London-based South African fashion designer Sindiso Khumalo debuted her latest collection on the Design Indaba stage.
Day 3 of the Design Indaba conference was almost impossible to pick highlights from. The day began with Studio Formafantasma‘s awe-inspiring absolute dedication to and respect for the materials that they use in their products and ended with William Kentridge’s vast research into his latest large-scale work. Along the way we watched some incredible videos from Casey Neistat’s low-fi home videos to Yoni Bloch’s high tech interactive experiences, and listened to Dan Wieden’s personal chaos theory.
Wildly inspiring ‘Youtube Filmmaker’ Casey Neistat spoke about the virtue of ignorance – how not knowing how to do something can lead to new and original work or ways of working. He stressed the importance of ignorance as something to be nurtured in a creative environment rather than corrected, “When you are not taught the right way to do something, you are forced to forge your own path.” Casey has done this through making videos about what he knows, and what he cares about. Admitting to not knowing how to make a brand video for Nike, or The Secret Life of Walter Mitty, instead he took the budget for these projects to create something that completely breaks the mould, and that was ultimately successful for himself and his brand partners.
To illustrate telling stories from your own life, Casey shared a three part ‘what happens next’ video series following a surprise visit to his girlfriend in Cape Town, getting married, and having their first child together (a highlight of which was definitely hearing her South African parents over the phone when he asked for her hand in marriage.) He said, “I don’t know how to write a romantic comedy. What I know are these experiences from my life.

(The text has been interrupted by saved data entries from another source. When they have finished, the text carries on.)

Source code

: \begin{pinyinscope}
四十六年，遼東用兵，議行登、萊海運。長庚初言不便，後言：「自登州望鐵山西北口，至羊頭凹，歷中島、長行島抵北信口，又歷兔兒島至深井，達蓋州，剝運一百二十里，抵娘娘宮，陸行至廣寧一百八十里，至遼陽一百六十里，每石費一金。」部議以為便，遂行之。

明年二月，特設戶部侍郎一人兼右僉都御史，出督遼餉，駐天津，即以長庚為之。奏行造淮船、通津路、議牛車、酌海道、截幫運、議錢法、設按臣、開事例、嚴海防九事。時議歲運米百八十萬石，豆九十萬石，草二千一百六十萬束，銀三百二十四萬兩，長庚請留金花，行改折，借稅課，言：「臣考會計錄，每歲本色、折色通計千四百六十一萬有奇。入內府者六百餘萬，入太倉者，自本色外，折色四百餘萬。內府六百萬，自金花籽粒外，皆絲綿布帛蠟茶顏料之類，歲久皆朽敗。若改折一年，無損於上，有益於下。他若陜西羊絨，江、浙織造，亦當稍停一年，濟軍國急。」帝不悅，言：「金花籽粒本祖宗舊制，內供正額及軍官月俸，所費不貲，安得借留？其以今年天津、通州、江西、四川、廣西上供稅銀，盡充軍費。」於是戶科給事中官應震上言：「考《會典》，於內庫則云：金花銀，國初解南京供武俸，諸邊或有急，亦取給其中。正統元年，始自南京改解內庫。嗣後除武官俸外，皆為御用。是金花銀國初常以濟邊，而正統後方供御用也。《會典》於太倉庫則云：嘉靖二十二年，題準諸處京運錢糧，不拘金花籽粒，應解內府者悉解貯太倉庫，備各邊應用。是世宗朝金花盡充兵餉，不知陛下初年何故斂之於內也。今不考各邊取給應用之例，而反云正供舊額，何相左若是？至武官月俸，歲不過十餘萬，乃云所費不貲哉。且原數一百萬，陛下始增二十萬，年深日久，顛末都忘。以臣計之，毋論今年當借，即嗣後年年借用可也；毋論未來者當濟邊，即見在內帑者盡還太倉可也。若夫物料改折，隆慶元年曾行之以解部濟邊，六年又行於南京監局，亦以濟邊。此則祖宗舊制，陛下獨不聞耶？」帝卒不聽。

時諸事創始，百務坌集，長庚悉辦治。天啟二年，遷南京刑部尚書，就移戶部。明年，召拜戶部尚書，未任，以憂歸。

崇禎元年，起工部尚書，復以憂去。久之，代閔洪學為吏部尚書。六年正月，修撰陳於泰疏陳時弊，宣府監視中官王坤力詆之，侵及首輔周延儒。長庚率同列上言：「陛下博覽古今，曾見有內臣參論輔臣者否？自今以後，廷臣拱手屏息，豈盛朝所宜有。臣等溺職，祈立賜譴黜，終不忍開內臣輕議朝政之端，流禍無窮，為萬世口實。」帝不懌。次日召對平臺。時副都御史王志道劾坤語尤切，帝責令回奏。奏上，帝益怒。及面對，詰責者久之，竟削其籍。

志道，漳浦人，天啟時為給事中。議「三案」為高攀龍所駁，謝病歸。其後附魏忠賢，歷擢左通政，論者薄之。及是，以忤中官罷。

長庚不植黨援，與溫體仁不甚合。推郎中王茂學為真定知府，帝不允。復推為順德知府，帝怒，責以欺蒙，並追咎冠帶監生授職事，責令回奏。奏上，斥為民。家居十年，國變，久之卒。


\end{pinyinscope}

I know how to tell my story.”
Kenyan artist Ng’endo Mukii refers to herself as a ‘documentary animator’. Yellow Fever, her thesis film at the Royal College of Art went on to win awards and acclaim across the world. In it she focusses on African women’s self-image, saying, “I am interested in the concept of skin and race, in the ideas and theories sown into our flesh that change with the arc of time. I believe that skin and the body, are often distorted into a topographical division between reality and illusion. The idea of beauty has become globalised, creating homogenous aspirations, and distorting people’s self-image across the planet.”

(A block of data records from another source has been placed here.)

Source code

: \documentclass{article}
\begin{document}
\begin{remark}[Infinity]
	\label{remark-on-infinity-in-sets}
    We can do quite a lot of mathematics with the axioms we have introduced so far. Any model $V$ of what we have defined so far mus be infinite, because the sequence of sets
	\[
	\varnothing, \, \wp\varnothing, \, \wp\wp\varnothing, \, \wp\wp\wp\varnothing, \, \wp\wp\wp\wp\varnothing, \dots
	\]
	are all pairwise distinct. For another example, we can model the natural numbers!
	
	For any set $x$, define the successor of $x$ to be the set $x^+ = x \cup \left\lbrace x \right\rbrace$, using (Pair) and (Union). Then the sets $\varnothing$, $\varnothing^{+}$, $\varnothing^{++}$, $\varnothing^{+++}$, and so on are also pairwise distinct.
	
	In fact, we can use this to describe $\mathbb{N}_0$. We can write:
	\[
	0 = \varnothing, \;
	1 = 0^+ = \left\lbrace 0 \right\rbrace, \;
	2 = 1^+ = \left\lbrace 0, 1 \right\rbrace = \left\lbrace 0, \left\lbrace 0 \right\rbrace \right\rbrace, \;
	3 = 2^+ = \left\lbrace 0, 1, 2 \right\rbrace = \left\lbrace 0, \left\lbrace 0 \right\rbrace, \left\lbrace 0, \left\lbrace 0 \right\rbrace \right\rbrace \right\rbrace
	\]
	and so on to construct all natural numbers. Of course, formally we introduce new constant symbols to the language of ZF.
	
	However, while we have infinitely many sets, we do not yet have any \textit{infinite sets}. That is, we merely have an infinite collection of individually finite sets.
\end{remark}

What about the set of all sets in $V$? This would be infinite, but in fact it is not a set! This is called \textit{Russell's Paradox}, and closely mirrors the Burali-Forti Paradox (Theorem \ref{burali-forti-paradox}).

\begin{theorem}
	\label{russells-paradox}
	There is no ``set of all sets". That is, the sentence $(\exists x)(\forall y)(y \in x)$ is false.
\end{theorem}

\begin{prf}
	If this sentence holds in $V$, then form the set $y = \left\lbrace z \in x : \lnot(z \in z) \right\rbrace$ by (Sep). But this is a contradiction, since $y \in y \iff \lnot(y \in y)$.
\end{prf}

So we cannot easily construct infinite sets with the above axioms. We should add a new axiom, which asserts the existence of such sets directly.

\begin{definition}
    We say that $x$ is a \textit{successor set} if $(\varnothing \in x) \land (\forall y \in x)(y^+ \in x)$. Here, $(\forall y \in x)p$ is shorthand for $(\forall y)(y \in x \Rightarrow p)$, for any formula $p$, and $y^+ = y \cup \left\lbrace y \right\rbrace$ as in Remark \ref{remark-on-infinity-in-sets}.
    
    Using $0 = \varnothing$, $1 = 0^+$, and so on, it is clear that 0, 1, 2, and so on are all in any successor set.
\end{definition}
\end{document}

The film is a mixture of hand-drawn animation, computer animation, pixilation and live action. At Design Indaba Ng’endo explained her considered decision behind working in this way:
Animation can be used to emulate something that is intangible, something that is humanity. It is our soul, unlimited by the preconceptions and expectations of a ‘real’ image.
Endless possibilities became apparent during Interlude co-founder Yoni Bloch’s talk about the interactive video technology he developed that’s creating a totally new way of telling stories online and transforming viewers into users. Used first for music videos, Yoni showed us some of the mind-bending results that they’ve created for brands. An interactive video for clothing brand Madewell allows people to choose outfits for the models in the video to try on. It’s a fun idea, but also one that’s bringing in valuable market research for the brand. Interlude’s authoring suite ‘Treehouse’ is taking things even further making it possible for anyone to design, publish, and create their own interactive video.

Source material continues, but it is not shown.